Set back in 1930s, Mildred finds herself separating from her husband, all alone in raising her two daughters. She is struggling to make ends meet by applying some jobs, most of which end up fruitless due to her prestige. A luck comes up when she is eating at a restaurant. She applies for a position as a waitress, a job which later brings for her so much knowledge on how to run the place.
With helps from her former husband and his fellow, Wally, who happens to be Mildred’s secret lover, she opens her business located in a fine site nearby her house.
Not long after that, Mildred meets Monty, with whom she shares a very passionate feeling. Happiness and sadness come almost at the same time. Few days before she opens the restaurant, Mildred’s eldest daughter dies because of fever. She is devastated. But life goes on. After all, she still has Veda to take care of.
The first night of the new business goes on very well. Seems like Mildred is very clever in handling the place with some customers feel satisfied with the food, especially pies and chickens. A new branch is opened.
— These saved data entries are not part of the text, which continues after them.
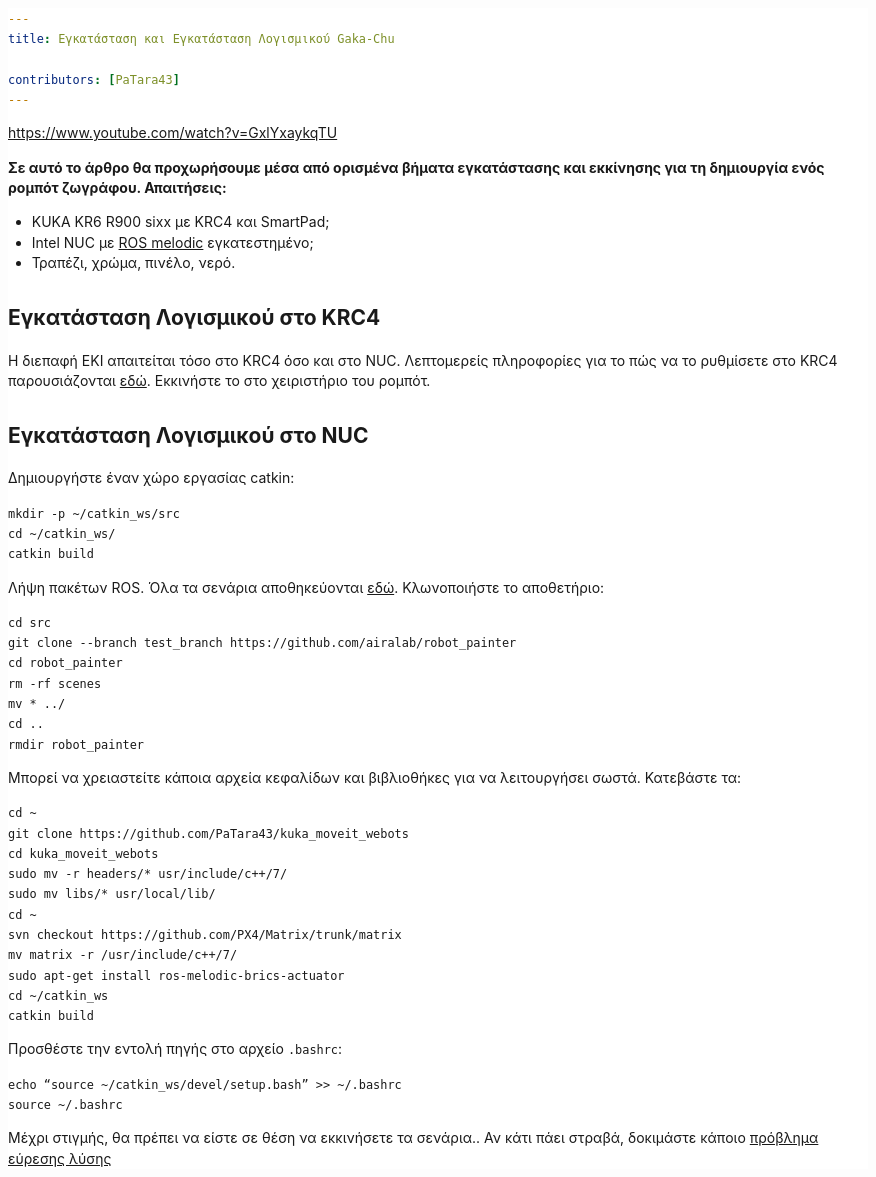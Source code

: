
 ```yaml
---
title: Εγκατάσταση και Εγκατάσταση Λογισμικού Gaka-Chu

contributors: [PaTara43]
---
```


https://www.youtube.com/watch?v=GxlYxaykqTU

**Σε αυτό το άρθρο θα προχωρήσουμε μέσα από ορισμένα βήματα εγκατάστασης και εκκίνησης για τη δημιουργία ενός ρομπότ ζωγράφου. Απαιτήσεις:**
- KUKA KR6 R900 sixx με KRC4 και SmartPad;
- Intel NUC με [ROS melodic](http://wiki.ros.org/melodic/Installation/Ubuntu) εγκατεστημένο;
- Τραπέζι, χρώμα, πινέλο, νερό.

## Εγκατάσταση Λογισμικού στο KRC4
Η διεπαφή EKI απαιτείται τόσο στο KRC4 όσο και στο NUC. Λεπτομερείς πληροφορίες για το πώς να το ρυθμίσετε στο KRC4 παρουσιάζονται [εδώ](https://github.com/AlexeiOvcharov/kuka_experimental/tree/a915bf4e932990379c84164713e7ae11a24a2a13/kuka_eki_hw_interface/krl). Εκκινήστε το στο χειριστήριο του ρομπότ.

## Εγκατάσταση Λογισμικού στο NUC
Δημιουργήστε έναν χώρο εργασίας catkin:
```
mkdir -p ~/catkin_ws/src
cd ~/catkin_ws/
catkin build
```
Λήψη πακέτων ROS. Όλα τα σενάρια αποθηκεύονται [εδώ](https://github.com/airalab/robot_painter/tree/test_branch). Κλωνοποιήστε το αποθετήριο:
```
cd src
git clone --branch test_branch https://github.com/airalab/robot_painter
cd robot_painter
rm -rf scenes
mv * ../
cd ..
rmdir robot_painter
```
Μπορεί να χρειαστείτε κάποια αρχεία κεφαλίδων και βιβλιοθήκες για να λειτουργήσει σωστά. Κατεβάστε τα:
```
cd ~
git clone https://github.com/PaTara43/kuka_moveit_webots
cd kuka_moveit_webots
sudo mv -r headers/* usr/include/c++/7/
sudo mv libs/* usr/local/lib/
cd ~
svn checkout https://github.com/PX4/Matrix/trunk/matrix
mv matrix -r /usr/include/c++/7/
sudo apt-get install ros-melodic-brics-actuator
cd ~/catkin_ws
catkin build
```
Προσθέστε την εντολή πηγής στο αρχείο `.bashrc`:
```
echo “source ~/catkin_ws/devel/setup.bash” >> ~/.bashrc
source ~/.bashrc
```
Μέχρι στιγμής, θα πρέπει να είστε σε θέση να εκκινήσετε τα σενάρια.. Αν κάτι πάει στραβά, δοκιμάστε κάποιο [πρόβλημα εύρεσης λύσης](https://github.com/airalab/robot_painter/issues)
She renews her relationship with her former husband and moves on with her boyfriend.
But thing never goes on smoothly between her and her daughter. Mildred does a lot of things to satisfy Veda’s ambitions. She even brings her to one of the finest piano teachers so as she can learn the musical instrument. For Mildred, Veda is her everything, the one that always motivates her to work hard so that she can make her daughter proud.
But Veda never seems to get enough. As she ages, she acts and speaks wildly. Mildred is amused when her daughter smokes and behaves impolitely against her. Mildred sometimes spanks Veda but she always forgives her daughter. Through all fights and arguments, however, Veda always wins.
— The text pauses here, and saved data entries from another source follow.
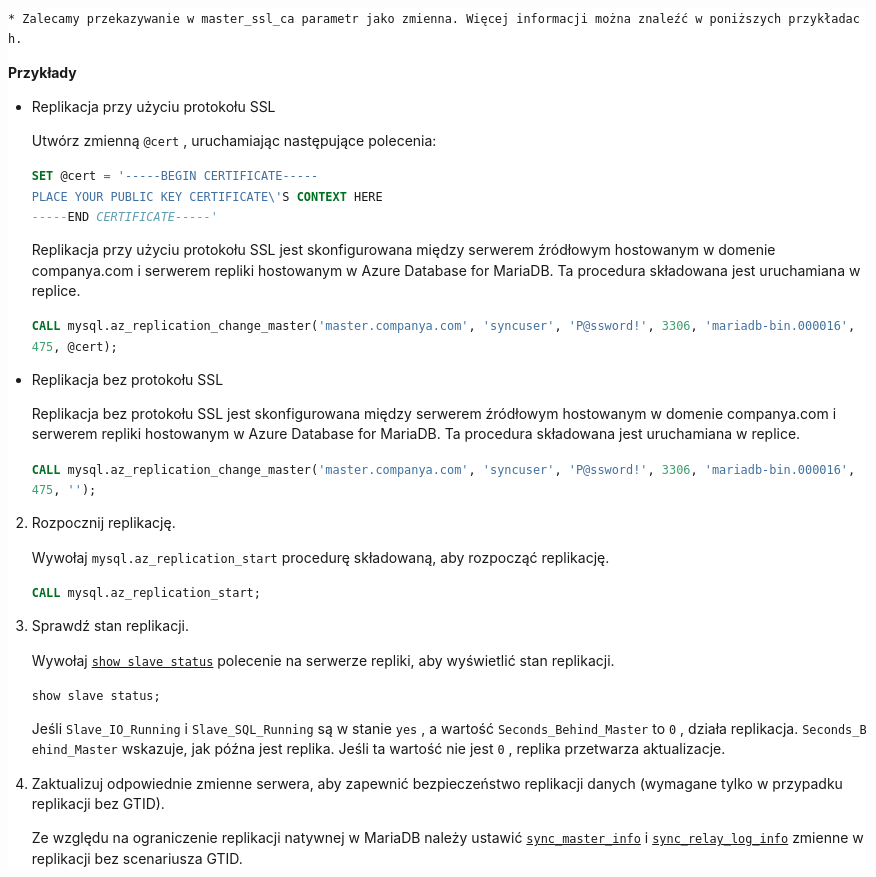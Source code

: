     
    * Zalecamy przekazywanie w master_ssl_ca parametr jako zmienna. Więcej informacji można znaleźć w poniższych przykładach.

   **Przykłady**

   - Replikacja przy użyciu protokołu SSL

       Utwórz zmienną `@cert` , uruchamiając następujące polecenia:

       ```sql
       SET @cert = '-----BEGIN CERTIFICATE-----
       PLACE YOUR PUBLIC KEY CERTIFICATE\'S CONTEXT HERE
       -----END CERTIFICATE-----'
       ```

       Replikacja przy użyciu protokołu SSL jest skonfigurowana między serwerem źródłowym hostowanym w domenie companya.com i serwerem repliki hostowanym w Azure Database for MariaDB. Ta procedura składowana jest uruchamiana w replice.
    
       ```sql
       CALL mysql.az_replication_change_master('master.companya.com', 'syncuser', 'P@ssword!', 3306, 'mariadb-bin.000016', 475, @cert);
       ```
   - Replikacja bez protokołu SSL

       Replikacja bez protokołu SSL jest skonfigurowana między serwerem źródłowym hostowanym w domenie companya.com i serwerem repliki hostowanym w Azure Database for MariaDB. Ta procedura składowana jest uruchamiana w replice.

       ```sql
       CALL mysql.az_replication_change_master('master.companya.com', 'syncuser', 'P@ssword!', 3306, 'mariadb-bin.000016', 475, '');
       ```

2. Rozpocznij replikację.

   Wywołaj `mysql.az_replication_start` procedurę składowaną, aby rozpocząć replikację.

   ```sql
   CALL mysql.az_replication_start;
   ```

3. Sprawdź stan replikacji.

   Wywołaj [`show slave status`](https://mariadb.com/kb/en/library/show-slave-status/) polecenie na serwerze repliki, aby wyświetlić stan replikacji.
    
   ```sql
   show slave status;
   ```

   Jeśli `Slave_IO_Running` i `Slave_SQL_Running` są w stanie `yes` , a wartość `Seconds_Behind_Master` to `0` , działa replikacja. `Seconds_Behind_Master` wskazuje, jak późna jest replika. Jeśli ta wartość nie jest `0` , replika przetwarza aktualizacje.

4. Zaktualizuj odpowiednie zmienne serwera, aby zapewnić bezpieczeństwo replikacji danych (wymagane tylko w przypadku replikacji bez GTID).
    
    Ze względu na ograniczenie replikacji natywnej w MariaDB należy ustawić  [`sync_master_info`](https://mariadb.com/kb/en/library/replication-and-binary-log-system-variables/#sync_master_info) i [`sync_relay_log_info`](https://mariadb.com/kb/en/library/replication-and-binary-log-system-variables/#sync_relay_log_info) zmienne w replikacji bez scenariusza GTID.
The most horrible debate occurs when Veda lies about her pregnancy. Some days before the revealed truth, the mother of Veda’s boyfriend comes to see Mildred. The woman asks for Veda not to blackmail or threaten her son to marry her. She even accuses Veda as a materalistic girl who wants nothing but money from her family.
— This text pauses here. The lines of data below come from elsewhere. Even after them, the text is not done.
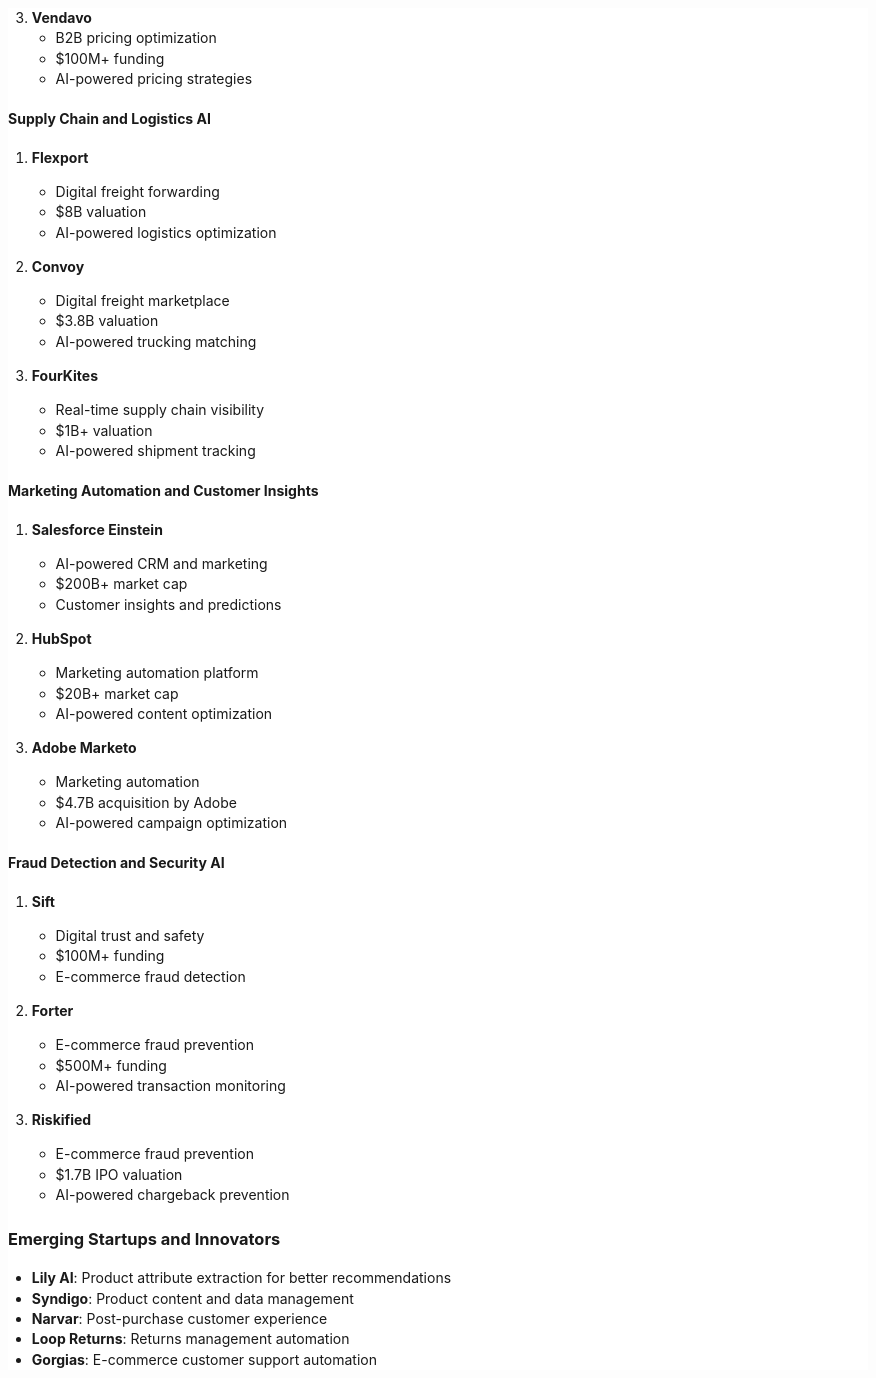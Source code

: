 3. **Vendavo**
   - B2B pricing optimization
   - $100M+ funding
   - AI-powered pricing strategies

#### Supply Chain and Logistics AI
1. **Flexport**
   - Digital freight forwarding
   - $8B valuation
   - AI-powered logistics optimization

2. **Convoy**
   - Digital freight marketplace
   - $3.8B valuation
   - AI-powered trucking matching

3. **FourKites**
   - Real-time supply chain visibility
   - $1B+ valuation
   - AI-powered shipment tracking

#### Marketing Automation and Customer Insights
1. **Salesforce Einstein**
   - AI-powered CRM and marketing
   - $200B+ market cap
   - Customer insights and predictions

2. **HubSpot**
   - Marketing automation platform
   - $20B+ market cap
   - AI-powered content optimization

3. **Adobe Marketo**
   - Marketing automation
   - $4.7B acquisition by Adobe
   - AI-powered campaign optimization

#### Fraud Detection and Security AI
1. **Sift**
   - Digital trust and safety
   - $100M+ funding
   - E-commerce fraud detection

2. **Forter**
   - E-commerce fraud prevention
   - $500M+ funding
   - AI-powered transaction monitoring

3. **Riskified**
   - E-commerce fraud prevention
   - $1.7B IPO valuation
   - AI-powered chargeback prevention

### Emerging Startups and Innovators
- **Lily AI**: Product attribute extraction for better recommendations
- **Syndigo**: Product content and data management
- **Narvar**: Post-purchase customer experience
- **Loop Returns**: Returns management automation
- **Gorgias**: E-commerce customer support automation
Disbelieved with the confession, Mildred questions Veda one night. At first Veda says she is pregnant but later she admits her lies after Mildred asks for Wally to file for a report to force the boy to marry Veda.
Through minutes of verbal fights, Veda tells it all. She admits she does want the money so that she can leave her mother and be financially independent. She hates to share the same roof with her mother. She even blames for her materialistic traits while relating previous events when Mildred makes use of Bert or Wally to get what she wants.
Mildred sends Veda away after that. For a few times, she manages to move on with her life while struggling to get over her daughter. But fruitless. She continues to seek for her daughter whereabouts from Bert. She later finds out that Veda is now a famous opera soprano singer. Her name fills up newspapers in the city. Mildred wants to renew their relationship but still reluctant.
To her surprise, Veda emerges at Mildred’s second wedding. She even sings a song in the night. The mother and daughter reunite. Mildred is involved in her daughter bright career. She buys her expensive clothes as part of her show. To thank her mother, Veda presents Mildred’s favorite song during a show that is able to wow many audience.
Veda’s high class life style is putting Mildred’s life at the edge of bankruptcy. But Mildred refuses to take any charges from Veda to help her covering all debts. Just when Mildred is about to discuss about her economic condition, she finds Veda and her husband sharing the same bed that night, leaving her with unexplained pain.
The end of the mini series is a bit positive with Mildred is seen drinking with Bert in her restaurant. Both are chatting and looking forward for a new without Veda. Still not a relieved finale for me. I’m still pretty emotional every time I remember it.